Well you saw what an ad man, named Sallman, thought Jesus looked like.  You may have heard me say, or you knew already, that millions in the 20th century agreed that Sallman, the portrait artist, got it right.  He captured what Jesus really looks like, at least in the minds of so many.  He created a portrait. The American people turned that portrait into an icon. 

This month, I am going to enlighten you as to why Americans grant so much “authority” to what Jesus has to say. 

We know what he looks like.  And we all think we know what he said. 

Well, sometimes we need to be reminded.  But whenever we do remind ourselves or each other what he said; when we quote Jesus... whatever we are trying to say is given more weight, authority, power, prophetic voice…..
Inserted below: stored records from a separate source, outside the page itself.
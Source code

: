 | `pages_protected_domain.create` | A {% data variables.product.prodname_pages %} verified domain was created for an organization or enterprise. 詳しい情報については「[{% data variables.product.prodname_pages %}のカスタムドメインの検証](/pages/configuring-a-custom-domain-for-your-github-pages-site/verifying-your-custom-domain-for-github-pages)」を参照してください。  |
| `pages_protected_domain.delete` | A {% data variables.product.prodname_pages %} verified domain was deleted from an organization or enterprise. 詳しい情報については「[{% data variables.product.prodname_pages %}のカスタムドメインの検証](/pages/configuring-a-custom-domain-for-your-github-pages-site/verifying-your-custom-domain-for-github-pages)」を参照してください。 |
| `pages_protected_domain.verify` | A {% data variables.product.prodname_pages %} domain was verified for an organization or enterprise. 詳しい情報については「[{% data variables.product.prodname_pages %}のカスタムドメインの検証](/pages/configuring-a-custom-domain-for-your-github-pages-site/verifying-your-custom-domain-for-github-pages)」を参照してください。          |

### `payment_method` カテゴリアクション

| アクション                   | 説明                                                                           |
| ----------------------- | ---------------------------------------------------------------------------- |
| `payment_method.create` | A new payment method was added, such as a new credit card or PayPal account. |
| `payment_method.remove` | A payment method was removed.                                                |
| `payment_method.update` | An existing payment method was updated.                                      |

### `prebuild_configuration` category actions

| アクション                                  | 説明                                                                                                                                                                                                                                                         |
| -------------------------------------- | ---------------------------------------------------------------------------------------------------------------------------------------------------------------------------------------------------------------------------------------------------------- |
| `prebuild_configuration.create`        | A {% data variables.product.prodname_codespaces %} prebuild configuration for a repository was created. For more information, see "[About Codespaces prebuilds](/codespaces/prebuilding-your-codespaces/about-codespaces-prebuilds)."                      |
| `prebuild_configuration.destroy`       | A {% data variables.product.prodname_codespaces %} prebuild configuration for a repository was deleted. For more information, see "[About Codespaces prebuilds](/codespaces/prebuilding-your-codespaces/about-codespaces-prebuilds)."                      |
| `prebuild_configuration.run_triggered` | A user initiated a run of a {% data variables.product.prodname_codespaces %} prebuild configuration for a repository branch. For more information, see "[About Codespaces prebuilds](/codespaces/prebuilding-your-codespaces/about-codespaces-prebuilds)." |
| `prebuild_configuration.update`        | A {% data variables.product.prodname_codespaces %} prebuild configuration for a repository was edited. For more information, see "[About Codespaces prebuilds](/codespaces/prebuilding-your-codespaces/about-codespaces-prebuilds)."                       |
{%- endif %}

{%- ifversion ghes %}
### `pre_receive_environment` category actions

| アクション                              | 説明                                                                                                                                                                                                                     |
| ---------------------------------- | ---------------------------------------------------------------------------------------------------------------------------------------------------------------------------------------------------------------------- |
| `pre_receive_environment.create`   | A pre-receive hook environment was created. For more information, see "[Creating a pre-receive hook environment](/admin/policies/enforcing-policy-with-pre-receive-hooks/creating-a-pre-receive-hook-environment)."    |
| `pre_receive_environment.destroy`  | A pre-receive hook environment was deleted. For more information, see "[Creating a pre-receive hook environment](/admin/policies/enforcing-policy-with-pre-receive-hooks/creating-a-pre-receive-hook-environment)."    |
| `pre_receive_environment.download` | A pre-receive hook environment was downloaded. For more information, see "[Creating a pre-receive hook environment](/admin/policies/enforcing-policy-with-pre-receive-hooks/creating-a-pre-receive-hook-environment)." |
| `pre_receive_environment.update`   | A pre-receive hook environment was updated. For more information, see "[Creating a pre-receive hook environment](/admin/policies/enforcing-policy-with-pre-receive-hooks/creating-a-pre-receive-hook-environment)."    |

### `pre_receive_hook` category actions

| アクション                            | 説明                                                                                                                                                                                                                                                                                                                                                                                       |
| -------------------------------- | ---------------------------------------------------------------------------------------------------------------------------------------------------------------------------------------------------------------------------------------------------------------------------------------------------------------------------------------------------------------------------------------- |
In our culture Jesus functions as a familiar personality much bigger than any one church, or even any one religion can hold.  His is a personality with superstar status that almost everyone not only recognizes, but respects.
 
Jesus says…we listen.

The process that made Jesus the cultural hero that everyone stops and listens to was brought about by the same kind of “cut and paste” operation that severed Jesus’ head from his body, from any particular context, like the Sallman portrait did.  The one I showed you last month. 

It was in the 19th century, when Jesus’ words were severed from Christianity, by guess who?

After this President was done, Jesus would no longer belong exclusively to the faith movement that his life and death brought about.

Before I tell you about how that happened, it is important for you to know that in the earliest century of the American experience, the 17th, the figure of Jesus was not central even for Christians.  The Puritans, who in so many ways personified the quintessential American religion, who dreamed of building the City on the Hill, who banded together with each other to be in a new covenantal relationship with God the Almighty didn’t have much use for Jesus.
    
For them, Jesus was only important in a sacrificial way, his death having brought about a new relationship between a new people and an old god. The son’s role was minor compared to big daddy. For the Puritans, worship was not about 'Jesus my savior', or 'Jesus my friend', or even 'Jesus the wise teacher'.  It was about getting and staying in right relationship with God the Father.    

We UU’s often claim to be heirs to the Puritan form of church governance, the “we-are-all-in-this-together” part.  But we make no claim to have inherited the “fear-of-God- Almighty” piece!  Sometimes we forget about how BIG and Important God used to be!
    
Getting from the Puritans to the third President of the United States is a long and complex tale.  But the short version is:  Along with the Puritans, many others came to the new promised land with all sorts of religion and no religion.  What they mostly had in common was a growing disdain for the real or the imagined power of any King, almighty or not.  All of the left wing of the Reformation including the Puritans rejected popes, Kings, Lords and all the reigning bishops in the Anglican Church as far as spiritual matters went.  It would only be a matter of time, before the idea that all (white) men are equals before God would influence everything.  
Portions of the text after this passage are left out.